Nuda giaceva, ed esanime e bruna,
giovine mummia uccisa e avvelenata,
vittima fresca d’una bionda duna.

Così la serva fuggì spaventata,
e al cadavere ormai non più fu alcuna
donna, né quiete… la pace sognata.

E giungeva la Notte, e l’alba Luna
solleticava una spoglia beäta;

e l’alba era infuriata:
del santo Nilo alle sorgenti grida
Ammone vide un’Anima suicida!


Massimiliano Zaino di Lavezzaro



Martedì XXI Luglio AD MMXV

venerdì 10 luglio 2015

Lamento ai Sepolcri dei Cavalieri



Oh voi, sepolcri dei cavalier, ceri
di falbe fiamme e che alla cattedrale
ferocemente sospirate, oh fieri

sassi dei mausolei, oh aër spettrale,
che gemendo percuoti le Gargolle
e dei Demòni le lagnanze e l’ale,

voi, tombe dei guerrieri, oh terra folle
del cenere, ed estremo e oscuro avello
cui la preghiera si tormenta, e molle

e scialbo ossame, oh dei salci arboscello
che alle ghirlande e alle pietre tu dormi,
pianto di lutto, gridàr d’un stornello,

oh quanto voi qui v’ergete ed enormi,
spettri che scorgo, oh fantasmi deformi!

Voi estreme siete le impronte dei spenti
Eroi e del Tempo che antico è fuggito,
scheletriche sembianze in preda ai venti,

e a me gridate le guerre e il ruggito
e le vostre tenzoni, e il dolce liuto
d’un Trovator che un dì si fu smarrito,

e le Furie dei Mori, e il labbro muto
delle rapite dame, e gli elmi freschi
che ormai hanno il sonno in cuor dell’Assoluto.

Oh voi, ascoltate: mi gemo!

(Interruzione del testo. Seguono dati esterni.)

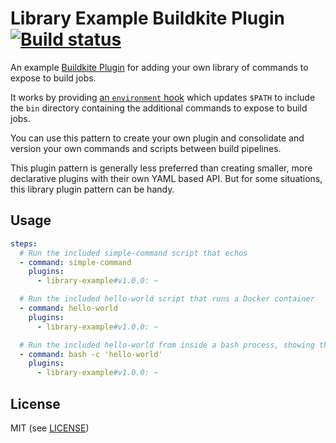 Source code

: # Library Example Buildkite Plugin [![Build status](https://badge.buildkite.com/acf3e41311e5819510cb28c2834de9fe39b2d9931b69d87f4a.svg?branch=master)](https://buildkite.com/buildkite/plugins-library-example)

An example [Buildkite Plugin](https://buildkite.com/docs/agent/v3/plugins) for adding your own library of commands to expose to build jobs.

It works by providing [an `environment` hook](hooks/environment) which updates `$PATH` to include the `bin` directory containing the additional commands to expose to build jobs.

You can use this pattern to create your own plugin and consolidate and version your own commands and scripts between build pipelines.

This plugin pattern is generally less preferred than creating smaller, more declarative plugins with their own YAML based API. But for some situations, this library plugin pattern can be handy.

## Usage

```yml
steps:
  # Run the included simple-command script that echos
  - command: simple-command
    plugins:
      - library-example#v1.0.0: ~

  # Run the included hello-world script that runs a Docker container
  - command: hello-world
    plugins:
      - library-example#v1.0.0: ~

  # Run the included hello-world from inside a bash process, showing that you can run the library of commands within your own scripts and processes (e.g. `my-script.sh`)
  - command: bash -c 'hello-world'
    plugins:
      - library-example#v1.0.0: ~
```

## License

MIT (see [LICENSE](LICENSE))
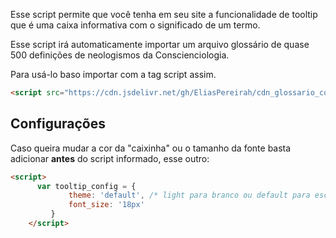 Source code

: Esse script permite que você tenha em seu site a funcionalidade de tooltip que é uma caixa informativa com o significado de um termo.

Esse script irá automaticamente importar um arquivo glossário de quase 500 definições de neologismos da Conscienciologia.

Para usá-lo baso importar com a tag script assim.
```html
<script src="https://cdn.jsdelivr.net/gh/EliasPereirah/cdn_glossario_conscienciologico@main/tooltip_conscienciologico.js"></script>
```

## Configurações
Caso queira mudar a cor da "caixinha" ou o tamanho da fonte basta adicionar <b>antes</b> do script informado, esse outro:

```html
<script>
      var tooltip_config = {
             theme: 'default', /* light para branco ou default para escuro */
             font_size: '18px'
         }
    </script>
```



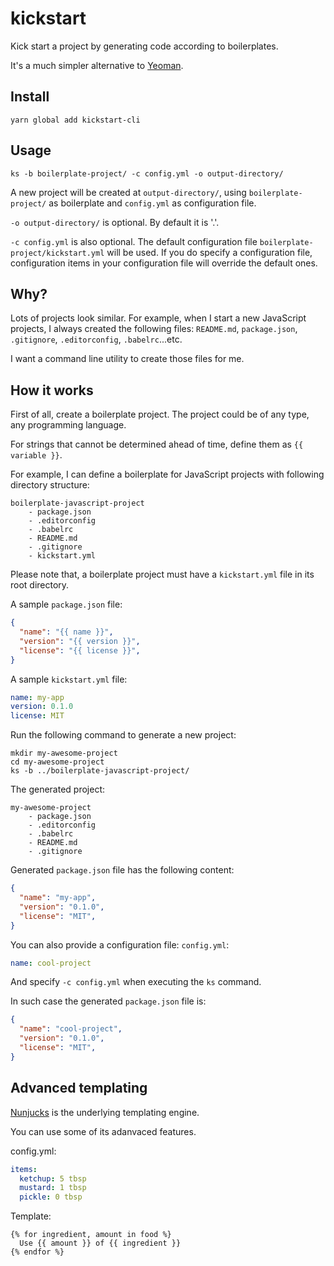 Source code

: # kickstart

Kick start a project by generating code according to boilerplates.

It's a much simpler alternative to [Yeoman](http://yeoman.io/).


## Install

```
yarn global add kickstart-cli
```


## Usage

```
ks -b boilerplate-project/ -c config.yml -o output-directory/
```

A new project will be created at `output-directory/`, using `boilerplate-project/` as boilerplate and `config.yml` as configuration file.

`-o output-directory/` is optional. By default it is '.'.

`-c config.yml` is also optional. The default configuration file `boilerplate-project/kickstart.yml` will be used. If you do specify a configuration file, configuration items in your configuration file will override the default ones.


## Why?

Lots of projects look similar. For example, when I start a new JavaScript projects, I always created the following files: `README.md`, `package.json`, `.gitignore`, `.editorconfig`, `.babelrc`...etc.

I want a command line utility to create those files for me.


## How it works

First of all, create a boilerplate project. The project could be of any type, any programming language.

For strings that cannot be determined ahead of time, define them as `{{ variable }}`.

For example, I can define a boilerplate for JavaScript projects with following directory structure:

```
boilerplate-javascript-project
    - package.json
    - .editorconfig
    - .babelrc
    - README.md
    - .gitignore
    - kickstart.yml
```

Please note that, a boilerplate project must have a `kickstart.yml` file in its root directory.

A sample `package.json` file:

```json
{
  "name": "{{ name }}",
  "version": "{{ version }}",
  "license": "{{ license }}",
}
```

A sample `kickstart.yml` file:

```yml
name: my-app
version: 0.1.0
license: MIT
```

Run the following command to generate a new project:

```
mkdir my-awesome-project
cd my-awesome-project
ks -b ../boilerplate-javascript-project/
```

The generated project:

```
my-awesome-project
    - package.json
    - .editorconfig
    - .babelrc
    - README.md
    - .gitignore
```

Generated `package.json` file has the following content:

```json
{
  "name": "my-app",
  "version": "0.1.0",
  "license": "MIT",
}
```

You can also provide a configuration file: `config.yml`:

```yml
name: cool-project
```

And specify `-c config.yml` when executing the `ks` command.

In such case the generated `package.json` file is:

```json
{
  "name": "cool-project",
  "version": "0.1.0",
  "license": "MIT",
}
```


## Advanced templating

[Nunjucks](https://github.com/mozilla/nunjucks) is the underlying templating engine.

You can use some of its adanvaced features.

config.yml:

```yml
items:
  ketchup: 5 tbsp
  mustard: 1 tbsp
  pickle: 0 tbsp
```

Template:

```
{% for ingredient, amount in food %}
  Use {{ amount }} of {{ ingredient }}
{% endfor %}
```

E i donneschi
vostri trofei ne sogno, e i tristi assedi,
dove urlaste i valòr cavallereschi.

Sento le spade, e i vostri ferrei piedi;
e Tu, oh Iddio, a questi il sonno alfìn concedi!

Statue di marmo tra i rosoni tetri
mestamente contemplo, e un solitario
mesto sepolcro risplende tra i vetri.

Qui forse si riposa il reliquario
d’un Templàr che rapì una bionda ebrea,
e il cèner suo coi vermi si fa vario.

Ai piè dei sassi non sta un fior, ninfea,
né fulve rose, né viole, e anatèmi
si disperdono, e un’alma piange: è rea.

Non stanno cardi, e nemmèn crisantemi,
e questa cattedrale si decade,
e tu, oh tu, cavalier, per questo gemi.

Queste l’ultime son dei Prodi biade;
di tombe oscure sempiterne rade.

Oh voi, pallenti, voi muschi che ergete
le vostre bave a questo cimitero,
e che incompiuti e perenni gemete,

voi, pietre orrende, che nel monastero
per l’eco ivi espandete ansia di Morte,
e voi, voi volte alte di vespro nero

che pel cielo ondeggiate anime assorte
nell’Erebo del Fato, voi campane
che abbandonate urlate al vento, e forte

qui percuotete le sembianze vane
dei conti e dei marchesi, oh campanile
cadente a valle per selve lontane,

oh quanto appare il vostro sguardo vile,
eterni inverni immemori d’aprile!

Siete il suggello d’un Tempo remoto,
fuggito e morto, l’ora dell’onore,
e tutto in voi si giace ansante e immoto.

Siete le nenie dei tornei, e il furore
delle Tempeste delle guerre sante,
sacro ricordo d’un canto d’Amore.

Così tra voi m’aggiro, e in lagne affrante
eternamente piango ai vostri ossami,
che vestono tuttòr gemme e adamante.

Oh voi, voi, siete i caduti fogliami
di balde stirpi che l’Odio ha sepolto,
gli arazzi d’oro, e d’argento i ricami.

Allor davvero mi tormento e molto
nel rimembràr del vostro antico volto.